To do: Every line of the listing that contains the word "most" is to be copied out.

○ ○ ○ ○ ○ ○ ○

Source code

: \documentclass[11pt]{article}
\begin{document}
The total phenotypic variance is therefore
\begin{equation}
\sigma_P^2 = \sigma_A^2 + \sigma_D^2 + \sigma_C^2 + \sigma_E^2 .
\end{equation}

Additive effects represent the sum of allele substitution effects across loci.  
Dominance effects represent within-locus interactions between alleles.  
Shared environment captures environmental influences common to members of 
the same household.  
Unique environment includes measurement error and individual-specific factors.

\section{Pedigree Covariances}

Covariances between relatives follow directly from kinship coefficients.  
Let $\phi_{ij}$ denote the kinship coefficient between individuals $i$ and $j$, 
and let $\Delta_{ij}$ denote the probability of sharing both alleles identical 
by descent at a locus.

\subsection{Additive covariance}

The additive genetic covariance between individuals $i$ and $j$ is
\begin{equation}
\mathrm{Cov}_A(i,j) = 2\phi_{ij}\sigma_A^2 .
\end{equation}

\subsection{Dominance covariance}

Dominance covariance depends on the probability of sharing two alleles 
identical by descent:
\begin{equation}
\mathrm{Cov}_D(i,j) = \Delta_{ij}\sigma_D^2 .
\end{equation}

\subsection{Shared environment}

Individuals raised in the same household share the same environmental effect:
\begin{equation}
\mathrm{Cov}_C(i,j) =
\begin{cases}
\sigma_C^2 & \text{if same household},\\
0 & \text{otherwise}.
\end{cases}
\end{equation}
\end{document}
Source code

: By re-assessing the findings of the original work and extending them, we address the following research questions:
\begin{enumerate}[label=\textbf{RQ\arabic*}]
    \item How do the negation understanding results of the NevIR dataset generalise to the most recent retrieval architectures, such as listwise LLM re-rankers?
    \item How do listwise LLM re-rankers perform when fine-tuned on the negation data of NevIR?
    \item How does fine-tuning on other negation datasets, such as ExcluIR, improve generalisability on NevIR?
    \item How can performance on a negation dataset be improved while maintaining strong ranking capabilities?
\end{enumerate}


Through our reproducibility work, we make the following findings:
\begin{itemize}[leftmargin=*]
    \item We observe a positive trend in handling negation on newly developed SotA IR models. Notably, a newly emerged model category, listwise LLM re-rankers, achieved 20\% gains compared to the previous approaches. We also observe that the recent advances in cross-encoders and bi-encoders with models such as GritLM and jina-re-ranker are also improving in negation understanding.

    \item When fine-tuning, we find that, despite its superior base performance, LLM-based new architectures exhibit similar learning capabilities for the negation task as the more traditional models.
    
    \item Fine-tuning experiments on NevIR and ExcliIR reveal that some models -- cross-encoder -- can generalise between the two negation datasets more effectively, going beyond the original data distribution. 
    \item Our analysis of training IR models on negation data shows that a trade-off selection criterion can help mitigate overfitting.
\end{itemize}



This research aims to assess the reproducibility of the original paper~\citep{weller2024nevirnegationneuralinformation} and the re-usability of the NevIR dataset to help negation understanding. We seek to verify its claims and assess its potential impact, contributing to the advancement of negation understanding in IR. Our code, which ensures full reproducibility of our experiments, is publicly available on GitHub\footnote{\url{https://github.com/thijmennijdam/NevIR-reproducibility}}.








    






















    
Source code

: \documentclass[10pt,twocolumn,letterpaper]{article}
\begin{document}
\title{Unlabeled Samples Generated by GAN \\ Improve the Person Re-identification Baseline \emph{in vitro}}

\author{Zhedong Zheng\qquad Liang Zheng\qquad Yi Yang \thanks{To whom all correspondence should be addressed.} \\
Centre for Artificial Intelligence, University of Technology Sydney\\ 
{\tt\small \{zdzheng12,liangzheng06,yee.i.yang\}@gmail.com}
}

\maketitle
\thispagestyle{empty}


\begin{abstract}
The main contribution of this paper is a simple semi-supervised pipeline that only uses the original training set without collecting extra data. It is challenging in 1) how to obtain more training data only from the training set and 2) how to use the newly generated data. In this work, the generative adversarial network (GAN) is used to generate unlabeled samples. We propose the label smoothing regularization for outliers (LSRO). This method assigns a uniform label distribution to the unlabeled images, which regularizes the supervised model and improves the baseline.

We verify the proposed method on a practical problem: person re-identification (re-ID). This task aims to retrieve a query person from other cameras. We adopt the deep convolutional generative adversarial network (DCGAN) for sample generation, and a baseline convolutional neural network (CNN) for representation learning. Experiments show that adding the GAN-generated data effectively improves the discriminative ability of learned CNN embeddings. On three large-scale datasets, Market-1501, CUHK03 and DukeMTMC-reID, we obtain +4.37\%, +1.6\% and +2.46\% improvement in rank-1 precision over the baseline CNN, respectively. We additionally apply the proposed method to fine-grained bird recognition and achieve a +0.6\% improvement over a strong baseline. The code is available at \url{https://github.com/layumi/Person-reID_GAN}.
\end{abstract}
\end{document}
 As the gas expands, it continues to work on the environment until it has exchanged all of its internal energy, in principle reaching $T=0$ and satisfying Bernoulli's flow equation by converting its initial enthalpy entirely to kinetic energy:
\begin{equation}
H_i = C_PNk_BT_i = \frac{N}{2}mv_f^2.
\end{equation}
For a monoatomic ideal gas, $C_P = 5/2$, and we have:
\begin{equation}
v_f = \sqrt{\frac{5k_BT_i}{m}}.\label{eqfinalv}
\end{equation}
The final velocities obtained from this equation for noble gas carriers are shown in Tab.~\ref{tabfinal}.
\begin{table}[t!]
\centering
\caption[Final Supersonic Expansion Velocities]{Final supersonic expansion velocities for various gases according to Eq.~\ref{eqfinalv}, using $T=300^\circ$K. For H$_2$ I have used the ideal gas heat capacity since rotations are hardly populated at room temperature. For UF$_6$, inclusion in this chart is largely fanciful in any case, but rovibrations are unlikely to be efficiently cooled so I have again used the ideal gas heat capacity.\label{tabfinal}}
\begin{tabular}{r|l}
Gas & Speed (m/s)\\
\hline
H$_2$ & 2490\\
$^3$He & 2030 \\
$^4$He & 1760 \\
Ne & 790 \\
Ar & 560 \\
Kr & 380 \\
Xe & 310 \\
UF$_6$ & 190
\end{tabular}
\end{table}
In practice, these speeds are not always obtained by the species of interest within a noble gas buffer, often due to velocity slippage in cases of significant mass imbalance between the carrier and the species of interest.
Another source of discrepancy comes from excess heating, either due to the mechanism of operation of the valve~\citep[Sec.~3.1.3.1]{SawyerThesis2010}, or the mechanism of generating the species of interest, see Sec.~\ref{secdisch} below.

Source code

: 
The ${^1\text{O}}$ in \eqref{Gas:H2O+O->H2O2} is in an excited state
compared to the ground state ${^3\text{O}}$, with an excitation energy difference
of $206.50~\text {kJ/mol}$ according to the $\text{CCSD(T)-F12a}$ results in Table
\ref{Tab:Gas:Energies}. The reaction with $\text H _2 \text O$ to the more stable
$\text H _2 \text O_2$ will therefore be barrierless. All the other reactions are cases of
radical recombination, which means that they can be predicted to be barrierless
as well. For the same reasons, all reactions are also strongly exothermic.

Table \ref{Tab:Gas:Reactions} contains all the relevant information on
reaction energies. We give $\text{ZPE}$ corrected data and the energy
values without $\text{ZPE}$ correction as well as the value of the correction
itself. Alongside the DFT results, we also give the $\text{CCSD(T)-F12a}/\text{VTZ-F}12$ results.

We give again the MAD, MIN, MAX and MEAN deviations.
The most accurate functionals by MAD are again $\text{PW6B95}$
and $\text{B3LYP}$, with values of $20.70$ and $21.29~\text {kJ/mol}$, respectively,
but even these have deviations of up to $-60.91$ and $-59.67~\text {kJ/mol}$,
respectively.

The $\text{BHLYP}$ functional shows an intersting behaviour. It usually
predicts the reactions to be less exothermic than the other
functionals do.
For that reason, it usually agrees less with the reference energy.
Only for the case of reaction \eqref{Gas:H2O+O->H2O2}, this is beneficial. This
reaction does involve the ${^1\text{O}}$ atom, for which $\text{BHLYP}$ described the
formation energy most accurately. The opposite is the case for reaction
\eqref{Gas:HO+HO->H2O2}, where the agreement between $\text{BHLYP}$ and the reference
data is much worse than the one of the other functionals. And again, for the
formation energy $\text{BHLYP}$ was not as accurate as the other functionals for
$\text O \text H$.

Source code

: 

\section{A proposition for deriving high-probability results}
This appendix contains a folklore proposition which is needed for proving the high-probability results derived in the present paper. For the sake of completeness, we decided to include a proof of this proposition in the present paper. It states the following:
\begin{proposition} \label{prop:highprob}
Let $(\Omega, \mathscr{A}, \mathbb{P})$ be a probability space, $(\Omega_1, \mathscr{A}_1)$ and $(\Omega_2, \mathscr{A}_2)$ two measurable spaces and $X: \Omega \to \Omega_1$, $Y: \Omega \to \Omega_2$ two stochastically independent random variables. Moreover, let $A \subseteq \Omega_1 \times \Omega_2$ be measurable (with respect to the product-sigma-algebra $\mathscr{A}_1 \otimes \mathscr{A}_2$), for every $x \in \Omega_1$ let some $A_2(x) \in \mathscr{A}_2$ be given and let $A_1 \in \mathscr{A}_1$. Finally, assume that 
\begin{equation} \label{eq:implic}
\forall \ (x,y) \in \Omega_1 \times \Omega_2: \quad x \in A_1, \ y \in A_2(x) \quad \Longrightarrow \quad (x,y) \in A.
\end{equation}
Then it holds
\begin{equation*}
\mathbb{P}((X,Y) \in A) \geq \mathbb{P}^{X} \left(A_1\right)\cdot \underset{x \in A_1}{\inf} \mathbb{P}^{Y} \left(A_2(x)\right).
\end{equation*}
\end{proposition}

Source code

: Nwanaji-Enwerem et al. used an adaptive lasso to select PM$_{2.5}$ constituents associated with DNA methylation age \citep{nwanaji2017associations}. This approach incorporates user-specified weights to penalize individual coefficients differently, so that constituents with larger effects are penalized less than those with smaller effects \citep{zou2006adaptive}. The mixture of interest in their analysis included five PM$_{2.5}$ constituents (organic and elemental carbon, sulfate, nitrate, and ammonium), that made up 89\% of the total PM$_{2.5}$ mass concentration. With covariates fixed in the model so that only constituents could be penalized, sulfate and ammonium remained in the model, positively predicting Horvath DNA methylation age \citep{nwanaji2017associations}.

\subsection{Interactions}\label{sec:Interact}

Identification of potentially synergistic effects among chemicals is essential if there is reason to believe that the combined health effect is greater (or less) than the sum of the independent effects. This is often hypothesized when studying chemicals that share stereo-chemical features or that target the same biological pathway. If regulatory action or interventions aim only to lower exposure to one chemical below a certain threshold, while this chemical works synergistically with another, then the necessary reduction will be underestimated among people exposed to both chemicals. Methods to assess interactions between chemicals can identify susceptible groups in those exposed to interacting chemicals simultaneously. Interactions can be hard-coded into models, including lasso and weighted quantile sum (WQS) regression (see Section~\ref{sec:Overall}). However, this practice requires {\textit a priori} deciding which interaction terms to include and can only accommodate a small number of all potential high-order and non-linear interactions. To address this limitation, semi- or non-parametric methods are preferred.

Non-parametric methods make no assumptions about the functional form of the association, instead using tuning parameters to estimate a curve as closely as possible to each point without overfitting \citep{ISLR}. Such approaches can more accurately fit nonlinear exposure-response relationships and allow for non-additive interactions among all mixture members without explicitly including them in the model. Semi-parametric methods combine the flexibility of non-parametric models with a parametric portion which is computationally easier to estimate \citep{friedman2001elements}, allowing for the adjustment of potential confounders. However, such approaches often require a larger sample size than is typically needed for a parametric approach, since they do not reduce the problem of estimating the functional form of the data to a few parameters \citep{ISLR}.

○ ○ ○ ○ ○ ○ ○

Task response:
    \item How do the negation understanding results of the NevIR dataset generalise to the most recent retrieval architectures, such as listwise LLM re-rankers?
The most accurate functionals by MAD are again $\text{PW6B95}$
formation energy most accurately. The opposite is the case for reaction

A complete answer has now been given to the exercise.